*EXERCISE*
Extract the text of every entry below exactly; leave images out.

--- --- ---

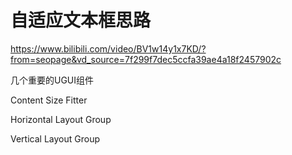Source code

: # 自适应文本框思路

https://www.bilibili.com/video/BV1w14y1x7KD/?from=seopage&vd_source=7f299f7dec5ccfa39ae4a18f2457902c

几个重要的UGUI组件

Content Size Fitter

Horizontal Layout Group

Vertical Layout Group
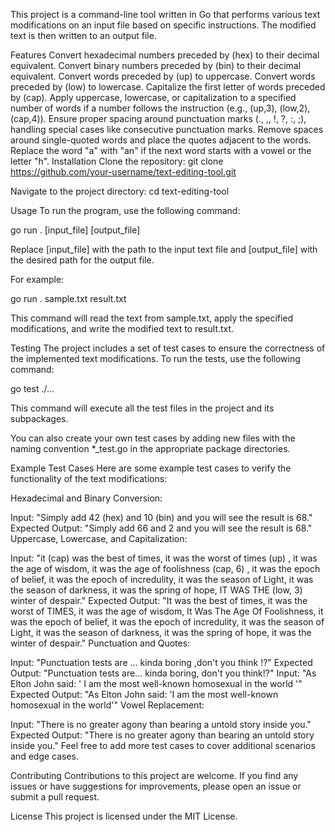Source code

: This project is a command-line tool written in Go that performs various text modifications on an input file based on specific instructions. The modified text is then written to an output file.

Features
Convert hexadecimal numbers preceded by (hex) to their decimal equivalent.
Convert binary numbers preceded by (bin) to their decimal equivalent.
Convert words preceded by (up) to uppercase.
Convert words preceded by (low) to lowercase.
Capitalize the first letter of words preceded by (cap).
Apply uppercase, lowercase, or capitalization to a specified number of words if a number follows the instruction (e.g., (up,3), (low,2), (cap,4)).
Ensure proper spacing around punctuation marks (., ,, !, ?, :, ;), handling special cases like consecutive punctuation marks.
Remove spaces around single-quoted words and place the quotes adjacent to the words.
Replace the word "a" with "an" if the next word starts with a vowel or the letter "h".
Installation
Clone the repository:
git clone https://github.com/your-username/text-editing-tool.git



Navigate to the project directory:
cd text-editing-tool



Usage
To run the program, use the following command:

go run . [input_file] [output_file]



Replace [input_file] with the path to the input text file and [output_file] with the desired path for the output file.

For example:

go run . sample.txt result.txt



This command will read the text from sample.txt, apply the specified modifications, and write the modified text to result.txt.

Testing
The project includes a set of test cases to ensure the correctness of the implemented text modifications. To run the tests, use the following command:

go test ./...



This command will execute all the test files in the project and its subpackages.

You can also create your own test cases by adding new files with the naming convention *_test.go in the appropriate package directories.

Example Test Cases
Here are some example test cases to verify the functionality of the text modifications:

Hexadecimal and Binary Conversion:

Input: "Simply add 42 (hex) and 10 (bin) and you will see the result is 68."
Expected Output: "Simply add 66 and 2 and you will see the result is 68."
Uppercase, Lowercase, and Capitalization:

Input: "it (cap) was the best of times, it was the worst of times (up) , it was the age of wisdom, it was the age of foolishness (cap, 6) , it was the epoch of belief, it was the epoch of incredulity, it was the season of Light, it was the season of darkness, it was the spring of hope, IT WAS THE (low, 3) winter of despair."
Expected Output: "It was the best of times, it was the worst of TIMES, it was the age of wisdom, It Was The Age Of Foolishness, it was the epoch of belief, it was the epoch of incredulity, it was the season of Light, it was the season of darkness, it was the spring of hope, it was the winter of despair."
Punctuation and Quotes:

Input: "Punctuation tests are ... kinda boring ,don't you think !?"
Expected Output: "Punctuation tests are... kinda boring, don't you think!?"
Input: "As Elton John said: ' I am the most well-known homosexual in the world '"
Expected Output: "As Elton John said: 'I am the most well-known homosexual in the world'"
Vowel Replacement:

Input: "There is no greater agony than bearing a untold story inside you."
Expected Output: "There is no greater agony than bearing an untold story inside you."
Feel free to add more test cases to cover additional scenarios and edge cases.

Contributing
Contributions to this project are welcome. If you find any issues or have suggestions for improvements, please open an issue or submit a pull request.

License
This project is licensed under the MIT License.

--- --- ---

*WRITTEN ANSWER*
Source code

: # 自适应文本框思路

https://www.bilibili.com/video/BV1w14y1x7KD/?from=seopage&vd_source=7f299f7dec5ccfa39ae4a18f2457902c

几个重要的UGUI组件

Content Size Fitter

Horizontal Layout Group

Vertical Layout Group
Source code

: This project is a command-line tool written in Go that performs various text modifications on an input file based on specific instructions. The modified text is then written to an output file.

Features
Convert hexadecimal numbers preceded by (hex) to their decimal equivalent.
Convert binary numbers preceded by (bin) to their decimal equivalent.
Convert words preceded by (up) to uppercase.
Convert words preceded by (low) to lowercase.
Capitalize the first letter of words preceded by (cap).
Apply uppercase, lowercase, or capitalization to a specified number of words if a number follows the instruction (e.g., (up,3), (low,2), (cap,4)).
Ensure proper spacing around punctuation marks (., ,, !, ?, :, ;), handling special cases like consecutive punctuation marks.
Remove spaces around single-quoted words and place the quotes adjacent to the words.
Replace the word "a" with "an" if the next word starts with a vowel or the letter "h".
Installation
Clone the repository:
git clone https://github.com/your-username/text-editing-tool.git



Navigate to the project directory:
cd text-editing-tool



Usage
To run the program, use the following command:

go run . [input_file] [output_file]



Replace [input_file] with the path to the input text file and [output_file] with the desired path for the output file.

For example:

go run . sample.txt result.txt



This command will read the text from sample.txt, apply the specified modifications, and write the modified text to result.txt.

Testing
The project includes a set of test cases to ensure the correctness of the implemented text modifications. To run the tests, use the following command:

go test ./...



This command will execute all the test files in the project and its subpackages.

You can also create your own test cases by adding new files with the naming convention *_test.go in the appropriate package directories.

Example Test Cases
Here are some example test cases to verify the functionality of the text modifications:

Hexadecimal and Binary Conversion:

Input: "Simply add 42 (hex) and 10 (bin) and you will see the result is 68."
Expected Output: "Simply add 66 and 2 and you will see the result is 68."
Uppercase, Lowercase, and Capitalization:

Input: "it (cap) was the best of times, it was the worst of times (up) , it was the age of wisdom, it was the age of foolishness (cap, 6) , it was the epoch of belief, it was the epoch of incredulity, it was the season of Light, it was the season of darkness, it was the spring of hope, IT WAS THE (low, 3) winter of despair."
Expected Output: "It was the best of times, it was the worst of TIMES, it was the age of wisdom, It Was The Age Of Foolishness, it was the epoch of belief, it was the epoch of incredulity, it was the season of Light, it was the season of darkness, it was the spring of hope, it was the winter of despair."
Punctuation and Quotes:

Input: "Punctuation tests are ... kinda boring ,don't you think !?"
Expected Output: "Punctuation tests are... kinda boring, don't you think!?"
Input: "As Elton John said: ' I am the most well-known homosexual in the world '"
Expected Output: "As Elton John said: 'I am the most well-known homosexual in the world'"
Vowel Replacement:

Input: "There is no greater agony than bearing a untold story inside you."
Expected Output: "There is no greater agony than bearing an untold story inside you."
Feel free to add more test cases to cover additional scenarios and edge cases.

Contributing
Contributions to this project are welcome. If you find any issues or have suggestions for improvements, please open an issue or submit a pull request.

License
This project is licensed under the MIT License.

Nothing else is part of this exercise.